== WHAT YOU NEED TO DO ==
Each line in the data holding "Animation" should be listed.

--------------------------------

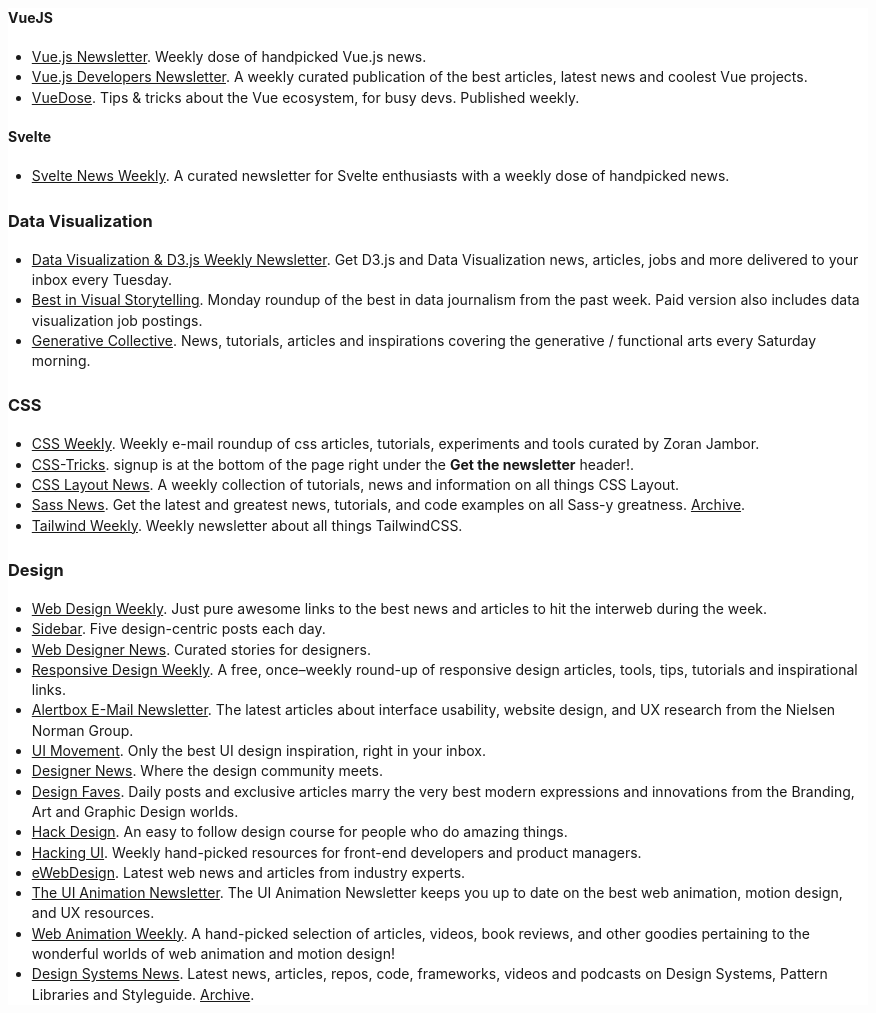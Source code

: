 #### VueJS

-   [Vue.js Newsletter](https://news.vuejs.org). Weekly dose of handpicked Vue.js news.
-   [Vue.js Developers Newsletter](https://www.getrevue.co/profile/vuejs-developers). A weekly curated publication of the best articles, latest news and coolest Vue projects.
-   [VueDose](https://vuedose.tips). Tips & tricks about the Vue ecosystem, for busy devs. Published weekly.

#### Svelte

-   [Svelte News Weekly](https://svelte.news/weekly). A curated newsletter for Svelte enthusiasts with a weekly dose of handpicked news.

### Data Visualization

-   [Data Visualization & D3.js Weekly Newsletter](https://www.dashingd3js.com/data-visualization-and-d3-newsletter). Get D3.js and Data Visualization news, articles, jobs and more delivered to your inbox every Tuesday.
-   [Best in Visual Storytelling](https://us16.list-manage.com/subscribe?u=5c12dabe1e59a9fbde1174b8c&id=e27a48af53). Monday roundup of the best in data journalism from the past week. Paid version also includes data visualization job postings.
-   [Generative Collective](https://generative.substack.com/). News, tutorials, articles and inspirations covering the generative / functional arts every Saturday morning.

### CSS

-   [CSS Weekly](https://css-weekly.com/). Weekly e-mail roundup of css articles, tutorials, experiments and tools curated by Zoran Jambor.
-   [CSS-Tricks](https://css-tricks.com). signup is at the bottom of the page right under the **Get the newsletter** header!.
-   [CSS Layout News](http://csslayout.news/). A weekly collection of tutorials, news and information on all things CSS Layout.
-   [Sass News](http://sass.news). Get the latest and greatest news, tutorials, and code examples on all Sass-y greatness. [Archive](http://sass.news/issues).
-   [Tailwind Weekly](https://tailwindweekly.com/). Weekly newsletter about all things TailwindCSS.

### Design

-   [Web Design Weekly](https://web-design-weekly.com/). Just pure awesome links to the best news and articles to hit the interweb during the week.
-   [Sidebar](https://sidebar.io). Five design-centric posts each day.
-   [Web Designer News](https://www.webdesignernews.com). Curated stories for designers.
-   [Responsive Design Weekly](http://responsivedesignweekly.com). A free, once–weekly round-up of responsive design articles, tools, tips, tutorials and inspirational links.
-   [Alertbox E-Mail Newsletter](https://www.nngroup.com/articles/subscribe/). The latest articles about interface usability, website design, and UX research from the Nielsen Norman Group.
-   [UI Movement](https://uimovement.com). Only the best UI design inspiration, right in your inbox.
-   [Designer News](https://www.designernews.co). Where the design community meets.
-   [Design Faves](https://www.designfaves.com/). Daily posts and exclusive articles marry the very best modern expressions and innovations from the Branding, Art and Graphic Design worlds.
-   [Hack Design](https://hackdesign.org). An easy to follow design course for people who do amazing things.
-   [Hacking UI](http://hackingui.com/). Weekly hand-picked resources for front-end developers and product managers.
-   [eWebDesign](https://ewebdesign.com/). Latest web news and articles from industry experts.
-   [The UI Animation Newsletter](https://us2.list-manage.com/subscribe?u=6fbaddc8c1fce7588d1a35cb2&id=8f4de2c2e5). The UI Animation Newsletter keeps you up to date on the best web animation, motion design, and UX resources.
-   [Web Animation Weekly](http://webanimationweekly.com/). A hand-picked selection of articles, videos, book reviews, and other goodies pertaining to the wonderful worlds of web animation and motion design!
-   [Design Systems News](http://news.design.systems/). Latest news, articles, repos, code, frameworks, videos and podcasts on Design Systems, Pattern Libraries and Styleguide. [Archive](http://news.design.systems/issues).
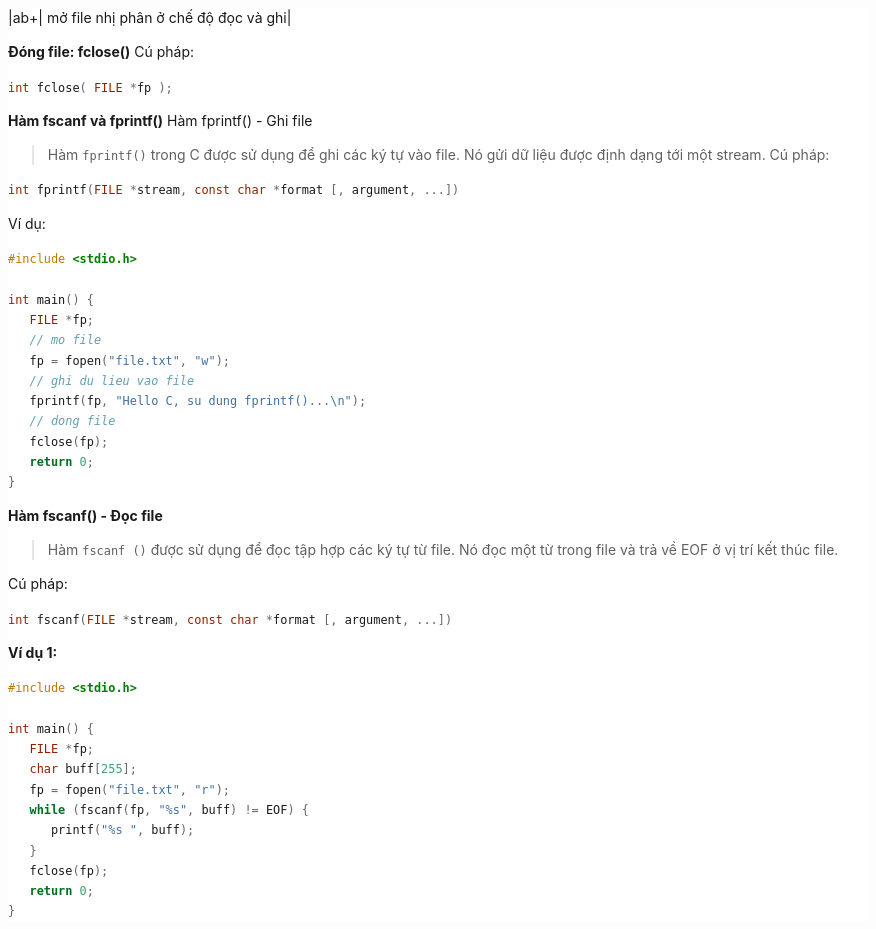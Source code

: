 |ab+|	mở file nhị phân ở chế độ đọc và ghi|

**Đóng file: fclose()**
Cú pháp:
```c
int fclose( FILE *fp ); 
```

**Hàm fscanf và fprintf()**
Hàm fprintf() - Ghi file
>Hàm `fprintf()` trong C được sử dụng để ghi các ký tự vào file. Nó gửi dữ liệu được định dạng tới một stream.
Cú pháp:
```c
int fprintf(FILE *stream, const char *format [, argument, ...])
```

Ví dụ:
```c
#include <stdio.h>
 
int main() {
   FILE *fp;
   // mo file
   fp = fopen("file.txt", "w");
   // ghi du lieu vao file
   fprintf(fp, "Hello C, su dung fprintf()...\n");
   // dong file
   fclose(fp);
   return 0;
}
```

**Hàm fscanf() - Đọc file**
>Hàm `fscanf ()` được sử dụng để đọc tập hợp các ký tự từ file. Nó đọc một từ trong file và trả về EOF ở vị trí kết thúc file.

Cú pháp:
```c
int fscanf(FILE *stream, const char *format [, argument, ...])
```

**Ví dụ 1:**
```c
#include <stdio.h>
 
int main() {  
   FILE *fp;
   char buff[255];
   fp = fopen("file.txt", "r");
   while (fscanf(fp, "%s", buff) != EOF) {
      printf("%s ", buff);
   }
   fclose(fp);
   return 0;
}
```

--------------------------------

== SOLUTION TO THE PROBLEM ==
-   [The UI Animation Newsletter](https://us2.list-manage.com/subscribe?u=6fbaddc8c1fce7588d1a35cb2&id=8f4de2c2e5). The UI Animation Newsletter keeps you up to date on the best web animation, motion design, and UX resources.
-   [Web Animation Weekly](http://webanimationweekly.com/). A hand-picked selection of articles, videos, book reviews, and other goodies pertaining to the wonderful worlds of web animation and motion design!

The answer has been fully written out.